Dünyadan çok çok uzakta…cennette sıradan bir gün. Sırtları, yeşilin onlarca tonu ile dolu, rüzgar ile
hışırdayarak, kusursuz bir uyumla raks
eden yapraklar ile kaplı ağaçlarla bezeli, zirvesinde ise apak bir mantarın
şapkasını andıran karlı dağın hemen önünde onlarca renk ve türde çiçek
ile bezenmiş geniş çim düzlüklerin başladığı yerin solunda yosunlarla kaplı
taşların yükseltisinden binlerce kişilik orkestranın kusursuz bir uyumla
çaldığı “su sesi” oratoryosu eşliğinde apak köpükler ve gökkuşağı içmiş
baloncuklar saçarak akan çağlayanın devamında kıvrılarak akan nehrin kıyısındaki
bin bir renkte, çeşit çeşit meyvenin en çok da dallarından iştah açıcı kan
kırmızısı iri iri elmaların salındığı elma ağacının geniş gövdesini yastık
yapıp,neredeyse çırılçıplak uzanmış iki insan vardır…. Gür, kestane rengi,
alnına ve ensesine gelişigüzel dağılmış
haşarı bir çocuk misali kıvrımlı saçlarının aksine kızıla çalan
sert,uzun ve yüzüne erkeksi bir yabanilik katan karmakarışık sakalları, geniş
ve güçlü omuzları, kabarmış, iri kolları
üzerinde belirgin kıvrımlara sahip güçlü kolları,orta boy birer meşe kütüğünü
andıran güçlü kaslar ile kaplı bacakları, bacak çatalının hemen ortasında
gür,simsiyah bir kıl ormanı ile kaplı alanın olduğu,büyükçe bir incir yaprağı
ile örtülmeye çalışılmış,canlı, yaşayan bir kabarıklık taşıyan erkeğin hemen
yanı başında, omuzlarından aşağı gür bir
şelale gibi kat kat akan kahverengi
kestane sarısı saçları, gül goncasını andıran dışa doğru hafifçe dönük
alt dudağı ile yayı andıran dolgun üst dudağının hemen üstüne kondurulmuş
yüzüyle orantılı ucu kısmen kalkık hafif kavisli burnu, arzu dolu bakan bir
çift şehla göz, saçlarının arasına gizlenmiş pembemsi yapışık memelere sahip
bir çift kulak, saçlarının üzerini örttüğü ayva tüyleri ile kaplı diri iki
kavunu andıran, dolgun göğüslerinin yuvarlağının hemen ucuna konmuş, esen ılık
tatlı rüzgarın etkisi ile iyice dolmuş,diklenip göğüslerini kaplayan saçların
arasından başkaldırmış, yeni olgunlaşmaya başlamış koyu pembe iki kiraz
tanesini andıran meme uçları, şehvetin vadisine varmadan hemen yol üzerinde
bulunan bir dünya tatlısı ayva göbeği, harikulade kusursuz bir geometriye
sahip,doğurganlığın sembolü diri iki
yarım dünya ve dolgun,pürüzsüz beyaz bacakların derinliklerine doğru, üzeri yaprakla örtülmüş,loş, rutubetli, sıcak bir kanyonu
mekan tutmuş kirpinin sahibesi, bir kadın uzanmaktadır.

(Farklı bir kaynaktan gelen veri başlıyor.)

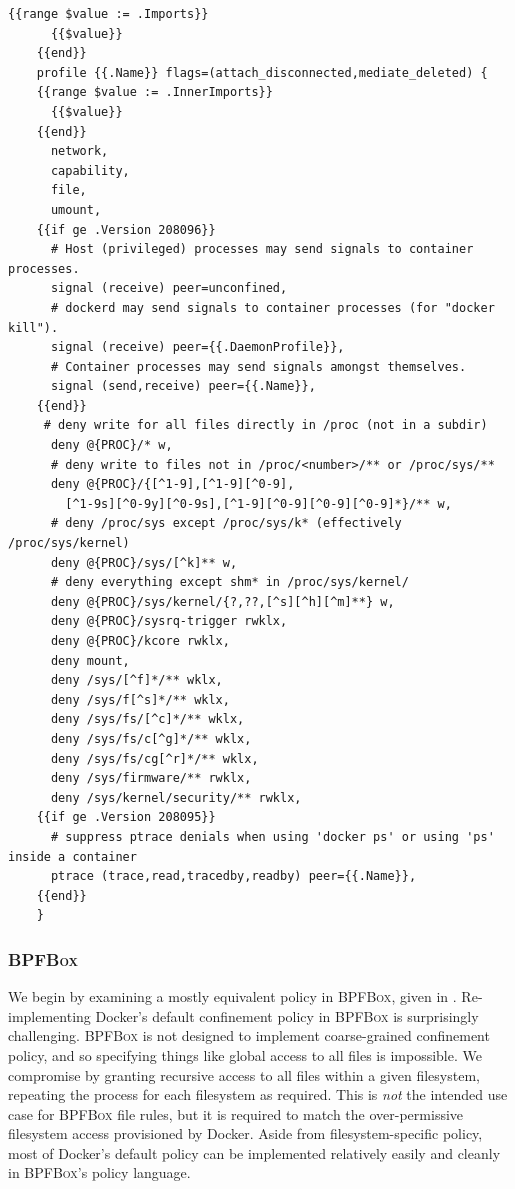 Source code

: \documentclass[
  fontsize=12pt,
  titlepage=firstiscover,
  paper=letter,
oneside,
  cleardoublepage=plain,
  parskip=half-,
  DIV=10,
  parindent,
  appendixprefix,
  chapterprefix,
  listof=totoc,
]{scrbook}
\newcommand{\bpfbox}{\textsc{BPFBox}}
\begin{document}
\begin{lstlisting}[language=none, gobble=4,
  caption={[Docker's default AppArmor template]
    Docker's default AppArmor template~\cite{docker_default_apparmor}, at the time of
    writing this thesis. Docker uses Go's string templating syntax to modify the AppArmor
    profile according to the current Docker version and container metadata.
  },
  label={lst:docker-default}, float]
    {{range $value := .Imports}}
      {{$value}}
    {{end}}
    profile {{.Name}} flags=(attach_disconnected,mediate_deleted) {
    {{range $value := .InnerImports}}
      {{$value}}
    {{end}}
      network,
      capability,
      file,
      umount,
    {{if ge .Version 208096}}
      # Host (privileged) processes may send signals to container processes.
      signal (receive) peer=unconfined,
      # dockerd may send signals to container processes (for "docker kill").
      signal (receive) peer={{.DaemonProfile}},
      # Container processes may send signals amongst themselves.
      signal (send,receive) peer={{.Name}},
    {{end}}
     # deny write for all files directly in /proc (not in a subdir)
      deny @{PROC}/* w,
      # deny write to files not in /proc/<number>/** or /proc/sys/**
      deny @{PROC}/{[^1-9],[^1-9][^0-9],
        [^1-9s][^0-9y][^0-9s],[^1-9][^0-9][^0-9][^0-9]*}/** w,
      # deny /proc/sys except /proc/sys/k* (effectively /proc/sys/kernel)
      deny @{PROC}/sys/[^k]** w,
      # deny everything except shm* in /proc/sys/kernel/
      deny @{PROC}/sys/kernel/{?,??,[^s][^h][^m]**} w,
      deny @{PROC}/sysrq-trigger rwklx,
      deny @{PROC}/kcore rwklx,
      deny mount,
      deny /sys/[^f]*/** wklx,
      deny /sys/f[^s]*/** wklx,
      deny /sys/fs/[^c]*/** wklx,
      deny /sys/fs/c[^g]*/** wklx,
      deny /sys/fs/cg[^r]*/** wklx,
      deny /sys/firmware/** rwklx,
      deny /sys/kernel/security/** rwklx,
    {{if ge .Version 208095}}
      # suppress ptrace denials when using 'docker ps' or using 'ps' inside a container
      ptrace (trace,read,tracedby,readby) peer={{.Name}},
    {{end}}
    }
\end{lstlisting}

\subsubsection{\bpfbox{}}

We begin by examining a mostly equivalent policy in \bpfbox{}, given in
.  Re-implementing Docker's default confinement policy in
\bpfbox{} is surprisingly challenging. \bpfbox{} is not designed to implement
coarse-grained confinement policy, and so specifying things like global access to all
files is impossible. We compromise by granting recursive access to all files within
a given filesystem, repeating the process for each filesystem as required. This is
\textit{not} the intended use case for \bpfbox{} file rules, but it is required to match
the over-permissive filesystem access provisioned by Docker. Aside from
filesystem-specific policy, most of Docker's default policy can be implemented relatively
easily and cleanly in \bpfbox{}'s policy language.
\end{document}
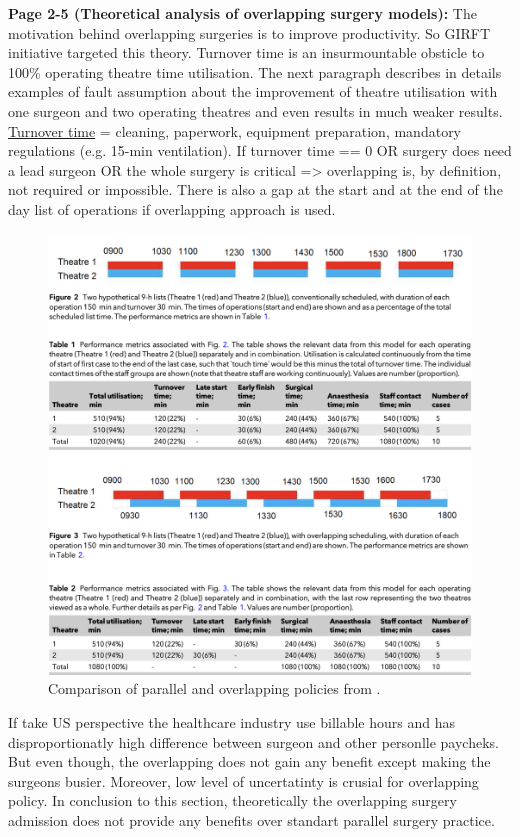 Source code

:     \textbf{Page 2-5 (Theoretical analysis of overlapping surgery models):}
    The motivation behind overlapping surgeries is to improve productivity. So GIRFT initiative targeted this theory. Turnover time is an insurmountable obsticle to 100\% operating theatre time utilisation. The next paragraph describes in details examples of fault assumption about the improvement of theatre utilisation with one surgeon and two operating theatres and even results in much weaker results.
    \underline{Turnover time} = cleaning, paperwork, equipment preparation, mandatory regulations (e.g. 15-min ventilation). If turnover time == 0 OR surgery does need a lead surgeon OR the whole surgery is critical => overlapping is, by definition, not required or impossible. There is also a gap at the start and at the end of the day list of operations if overlapping approach is used.
    \begin{figure}[H]
        \centering
        \includegraphics[width=1\textwidth]{figures/SR0019GB22/fig1.png}
        \caption{Comparison of parallel and overlapping policies from \cite{x333}.}
        \label{fig1:SR0019GB22}
    \end{figure}
    If take US perspective the healthcare industry use billable hours and has disproportionatly high difference between surgeon and other personlle paycheks. But even though, the overlapping does not gain any benefit except making the surgeons busier. Moreover, low level of uncertatinty is crusial for overlapping policy. In conclusion to this section, theoretically the overlapping surgery admission does not provide any benefits over standart parallel surgery practice.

Manzara-i umumiye; yemyeşil doğa üzerine açmış masmavi gökyüzü,
pırıl pırıl akan sular,kuş cıvıltıları ve namluya sürülmüş bir top mermisi gibi
patlamak üzere olan hormonların artık bütün iradi setleri yerle bir etmeye
hazır yıkıcı gücü ile dolu iki insan. Arzular şelale olup akmaktadır, her
ikisinin gözleri birbirlerinin vücut kıvrımlarında, yükseltilerinde, kabarık
hatlarında sanki bir topografik harita çalışmasına dönük ölçüm yaparcasına dolaşmaktadır.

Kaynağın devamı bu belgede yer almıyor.